Train deeplab-resnet-101 with binary Jaccard loss surrogate, the Lovász hinge, as described in [http://arxiv.org/abs/1705.08790](http://arxiv.org/abs/1705.08790).

Parts of the code is adapted from [tensorflow-deeplab-resnet](https://github.com/DrSleep/tensorflow-deeplab-resnet) (in particular the conversion from caffe to tensorflow with kaffe).

The code has not been tested for full training of Deeplab-Resnet yet. Refer to [tensorflow-deeplab-resnet](https://github.com/DrSleep/tensorflow-deeplab-resnet) and possibly extract the weights after training with that framework.

## Code status
The code is in early stage. Pull requests welcome.

## Citation
Please cite
```
@ARTICLE{2017arXiv170508790B,
   author = {{Berman}, M. and {Blaschko}, M.~B.},
    title = "{Optimization of the Jaccard index for image segmentation with the Lov\'asz hinge}",
  journal = {ArXiv e-prints},
archivePrefix = "arXiv",
   eprint = {1705.08790},
 primaryClass = "cs.CV",
 keywords = {Computer Science - Computer Vision and Pattern Recognition},
     year = 2017,
    month = may,
   adsurl = {http://adsabs.harvard.edu/abs/2017arXiv170508790B},
}
```
if you use the code.

## Dependencies and weights
Relies notably on [Pytorch](http://pytorch.org/) and the standalone [tensorboard](https://github.com/dmlc/tensorboard/tree/master/python) package

Using anaconda, install the full requirements using the provided conda environment file:
```
conda env create --f environemnt.yml
source activate jaccard-segment
```

Convert the Deeplab Caffe weights to tensorflow ckpt using [caffe-tensorflow](https://github.com/ethereon/caffe-tensorflow), then convert them to hdf5 using `ckpt_to_dd.py` and use our wrapper to load in Pytorch.

## Important switches in the settings
By default, finetunes with cross-entropy loss.
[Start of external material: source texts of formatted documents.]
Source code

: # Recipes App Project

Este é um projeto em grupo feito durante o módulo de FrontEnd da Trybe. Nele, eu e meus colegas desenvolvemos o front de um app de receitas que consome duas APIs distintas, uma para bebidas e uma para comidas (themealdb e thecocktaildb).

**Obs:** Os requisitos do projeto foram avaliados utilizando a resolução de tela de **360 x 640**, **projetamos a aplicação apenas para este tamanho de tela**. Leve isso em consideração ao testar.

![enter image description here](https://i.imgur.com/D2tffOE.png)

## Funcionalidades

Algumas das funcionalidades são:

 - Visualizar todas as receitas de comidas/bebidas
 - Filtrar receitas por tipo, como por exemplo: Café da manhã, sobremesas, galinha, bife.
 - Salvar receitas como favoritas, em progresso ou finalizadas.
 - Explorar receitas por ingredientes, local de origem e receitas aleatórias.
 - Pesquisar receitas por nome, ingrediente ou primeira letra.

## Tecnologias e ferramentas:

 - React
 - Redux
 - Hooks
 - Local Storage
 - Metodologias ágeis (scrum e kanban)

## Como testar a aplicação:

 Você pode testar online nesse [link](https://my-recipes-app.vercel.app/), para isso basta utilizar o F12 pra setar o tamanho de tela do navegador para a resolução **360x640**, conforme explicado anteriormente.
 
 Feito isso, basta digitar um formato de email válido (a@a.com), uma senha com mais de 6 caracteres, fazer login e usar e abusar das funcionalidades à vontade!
Use --binary `class` switch for selecting a particular class in the binary case, `--jaccard` for training with the Jaccard hinge loss described in the arxiv paper, `--hinge` to use the Hinge loss, and `--proximal` to use the prox. operator optimization variant for the Jaccard loss as described in the arxiv paper.

For the prox. operator, use a learning rate of `1.` and set an equivalent regularization of `1/lr` instead.